Extend the Chaos Toolkit and the Chaos Engineering Platform with capabilities for Microsoft Azure
Project description
Chaos Toolkit Extension for Azure
This project is a collection of actions and probes, gathered as an extension to the Chaos Toolkit. It targets the Microsoft Azure platform.
Install
This package requires Python 3.5+
To be used from your experiment, this package must be installed in the Python environment where chaostoolkit already lives.
$ pip install -U proofdock-chaos-azure
Usage
To use the probes and actions from this package, add the following to your experiment file:
{
"type": "action",
"name": "start-chaos",
"provider": {
"type": "python",
"module": "pdchaosazure.vm.actions",
"func": "stop_machines",
"secrets": ["azure"],
"config": ["azure_subscription_id"]
}
}
That's it!
Please explore the code to see existing probes and actions.
Configuration
This extension uses the Azure SDK libraries under the hood. The Azure SDK library expects that you have a tenant and client identifier, as well as a client secret and subscription, that allows you to authenticate with the Azure resource management API.
Configuration values for the Chaos Toolkit Extension for Azure can come from several sources:
- Experiment file
- Azure credential file
The extension will first try to load the configuration from the experiment file
. If configuration is not provided in the experiment file
, it will try to load it from the Azure credential file
.
Credentials
-
Secrets in the Experiment file
{ "secrets": { "azure": { "client_id": "your-super-secret-client-id", "client_secret": "your-even-more-super-secret-client-secret", "tenant_id": "your-tenant-id" } } }
You can retrieve secretes as well from environment or HashiCorp vault.
If you are not working with Public Global Azure, e.g.
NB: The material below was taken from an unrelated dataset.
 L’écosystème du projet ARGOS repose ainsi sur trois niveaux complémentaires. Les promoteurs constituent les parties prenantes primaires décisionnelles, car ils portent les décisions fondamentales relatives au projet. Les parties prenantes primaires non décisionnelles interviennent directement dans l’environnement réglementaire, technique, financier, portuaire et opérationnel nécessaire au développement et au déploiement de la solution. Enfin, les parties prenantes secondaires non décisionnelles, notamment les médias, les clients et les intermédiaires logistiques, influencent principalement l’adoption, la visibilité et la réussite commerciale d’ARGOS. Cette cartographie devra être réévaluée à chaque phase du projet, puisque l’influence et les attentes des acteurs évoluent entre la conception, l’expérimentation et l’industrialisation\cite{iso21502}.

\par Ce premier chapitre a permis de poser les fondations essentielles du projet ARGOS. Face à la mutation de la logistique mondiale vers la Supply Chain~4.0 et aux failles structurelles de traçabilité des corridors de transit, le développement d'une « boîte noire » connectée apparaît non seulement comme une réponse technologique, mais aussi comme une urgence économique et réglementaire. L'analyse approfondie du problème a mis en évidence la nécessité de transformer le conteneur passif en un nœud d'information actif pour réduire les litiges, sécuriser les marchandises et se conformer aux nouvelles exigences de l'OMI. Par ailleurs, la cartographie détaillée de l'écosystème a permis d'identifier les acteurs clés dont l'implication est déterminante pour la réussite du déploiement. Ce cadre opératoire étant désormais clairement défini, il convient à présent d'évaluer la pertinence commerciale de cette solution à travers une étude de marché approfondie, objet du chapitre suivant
China Cloud You can set the cloud environment.
{ "client_id": "your-super-secret-client-id", "client_secret": "your-even-more-super-secret-client-secret", "tenant_id": "your-tenant-id", "azure_cloud": "AZURE_CHINA_CLOUD" }
Available cloud names:
- AZURE_CHINA_CLOUD
- AZURE_GERMAN_CLOUD
- AZURE_PUBLIC_CLOUD
- AZURE_US_GOV_CLOUD
-
Secrets in the Azure credential file
You can retrieve a credentials file with your subscription ID already in place by signing in to Azure using the az login command followed by the az ad sp create-for-rbac command
az login az ad sp create-for-rbac --sdk-auth > credentials.json
credentials.json:
{ "subscriptionId": "<azure_aubscription_id>", "tenantId": "<tenant_id>", "clientId": "<application_id>", "clientSecret": "<application_secret>", "activeDirectoryEndpointUrl": "https://login.microsoftonline.com", "resourceManagerEndpointUrl": "https://management.azure.com/", "activeDirectoryGraphResourceId": "https://graph.windows.net/", "sqlManagementEndpointUrl": "https://management.core.windows.net:8443/", "galleryEndpointUrl": "https://gallery.azure.com/", "managementEndpointUrl": "https://management.core.windows.net/" }
Store the path to the file in an environment variable called AZURE_AUTH_LOCATION and make sure that your experiment does NOT contain
secrets
section.
Subscription
Additionally you need to provide the Azure subscription id.
-
Subscription id in the experiment file
{ "configuration": { "azure_subscription_id": "your-azure-subscription-id" } }
Configuration may be as well retrieved from an environment.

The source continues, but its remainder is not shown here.